(SOURCE INFORMATION begins)
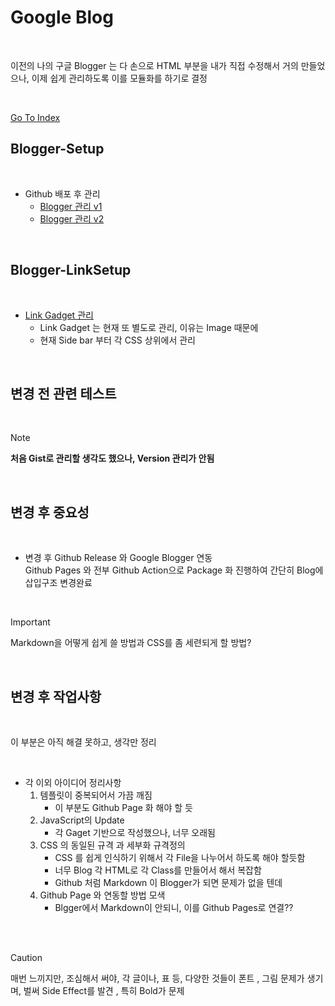 # Google Blog 

</br>

이전의 나의 구글 Blogger 는 다 손으로 HTML 부분을 내가 직접 수정해서 거의 만들었으나,
이제 쉽게 관리하도록 이를 모듈화를 하기로 결정   

</br>

[Go To Index](index.md)

## Blogger-Setup

</br>

* Github 배포 후 관리 
    * [Blogger 관리 v1](./blogger_main_v1.md)     
    * [Blogger 관리 v2](./blogger_main_v2.md) 

</br>

## Blogger-LinkSetup

</br>

* [Link Gadget 관리](blogger_link_gardget.md)       
    * Link Gadget 는 현재 또 별도로 관리, 이유는 Image 때문에   
    * 현재 Side bar 부터 각 CSS 상위에서 관리 

</br>

## 변경 전 관련 테스트 

</br>

> [!NOTE]  
> **처음 Gist로 관리할 생각도 했으나, Version 관리가 안됨** 

</br>

## 변경 후 중요성 

</br>

* 변경 후 Github Release 와 Google Blogger 연동    
    Github Pages 와 전부 Github Action으로 Package 화 진행하여 간단히 Blog에 삽입구조 변경완료       
    
</br>

> [!IMPORTANT]  
>  Markdown을 어떻게 쉽게 쓸 방법과 CSS를 좀 세련되게 할 방법?     


</br>

## 변경 후 작업사항 

</br>

이 부분은 아직 해결 못하고, 생각만 정리    


</br>

* 각 이외 아이디어 정리사항  
    1. 템플릿이 중복되어서 가끔 깨짐 
        * 이 부분도 Github Page 화 해야 할 듯 
    2. JavaScript의 Update 
        * 각 Gaget 기반으로 작성했으나, 너무 오래됨           
    3. CSS 의 동일된 규격 과 세부화 규격정의   
        * CSS 를 쉽게 인식하기 위해서 각 File을 나누어서 하도록 해야 할듯함    
        * 너무 Blog 각 HTML로 각 Class를 만들어서 해서 복잡함              
        * Github 처럼 Markdown 이 Blogger가 되면 문제가 없을 텐데          
    4. Github Page 와 연동할 방법 모색 
        * Blgger에서 Markdown이 안되니, 이를 Github Pages로 연결??   
</br>


</br>

> [!CAUTION]         
> 매번 느끼지만, 조심해서 써야, 각 글이나, 표 등, 다양한 것들이 폰트 , 그림 문제가 생기며, 
> 벌써 Side Effect를 발견 , 특히 Bold가 문제 


</br>






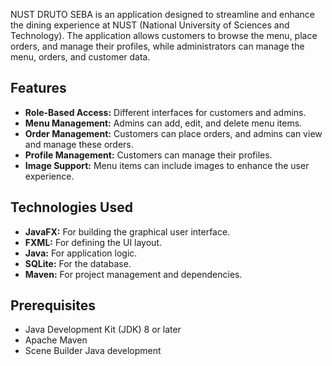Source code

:
NUST DRUTO SEBA is an application designed to streamline and enhance the dining experience at NUST (National University of Sciences and Technology). The application allows customers to browse the menu, place orders, and manage their profiles, while administrators can manage the menu, orders, and customer data.

## Features

- **Role-Based Access:** Different interfaces for customers and admins.
- **Menu Management:** Admins can add, edit, and delete menu items.
- **Order Management:** Customers can place orders, and admins can view and manage these orders.
- **Profile Management:** Customers can manage their profiles.
- **Image Support:** Menu items can include images to enhance the user experience.

## Technologies Used

- **JavaFX:** For building the graphical user interface.
- **FXML:** For defining the UI layout.
- **Java:** For application logic.
- **SQLite:** For the database.
- **Maven:** For project management and dependencies.

## Prerequisites

- Java Development Kit (JDK) 8 or later
- Apache Maven
- Scene Builder Java development 
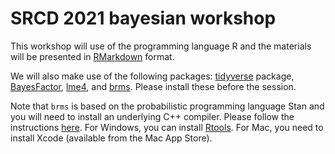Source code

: # SRCD 2021 bayesian workshop

This workshop will use of the programming language R and the materials will be presented in [RMarkdown](https://rmarkdown.rstudio.com) format. 

We will also make use of the following packages: [tidyverse](https://www.tidyverse.org) package, [BayesFactor](https://richarddmorey.github.io/BayesFactor/), [lme4](https://cran.r-project.org/web/packages/lme4/index.html), and [brms](https://paul-buerkner.github.io/brms/). Please install these before the session.

Note that `brms` is based on the probabilistic programming language Stan and you will need to install an underlying C++ compiler. Please follow the instructions [here](https://github.com/paul-buerkner/brms#faq). For Windows, you can install [Rtools](https://cran.r-project.org/bin/windows/Rtools/). For Mac, you need to install Xcode (available from the Mac App Store).
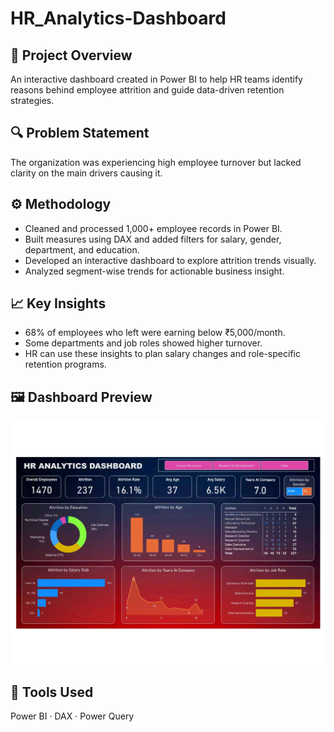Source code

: # HR_Analytics-Dashboard
## 📌 Project Overview
An interactive dashboard created in Power BI to help HR teams identify reasons behind employee attrition and guide data-driven retention strategies.

## 🔍 Problem Statement
The organization was experiencing high employee turnover but lacked clarity on the main drivers causing it.

## ⚙️ Methodology
- Cleaned and processed 1,000+ employee records in Power BI.
- Built measures using DAX and added filters for salary, gender, department, and education.
- Developed an interactive dashboard to explore attrition trends visually.
- Analyzed segment-wise trends for actionable business insight.

## 📈 Key Insights
- 68% of employees who left were earning below ₹5,000/month.
- Some departments and job roles showed higher turnover.
- HR can use these insights to plan salary changes and role-specific retention programs.

## 🖼️ Dashboard Preview
![HR Attrition Dashboard](dashboard.png)

## 🧰 Tools Used
Power BI · DAX · Power Query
(SOURCE INFORMATION ends)
**WHAT YOU NEED TO DO:** All lines above with the word "interactive" need to be reported.

**SOLVED PROBLEM:**
An interactive dashboard created in Power BI to help HR teams identify reasons behind employee attrition and guide data-driven retention strategies.
- Developed an interactive dashboard to explore attrition trends visually.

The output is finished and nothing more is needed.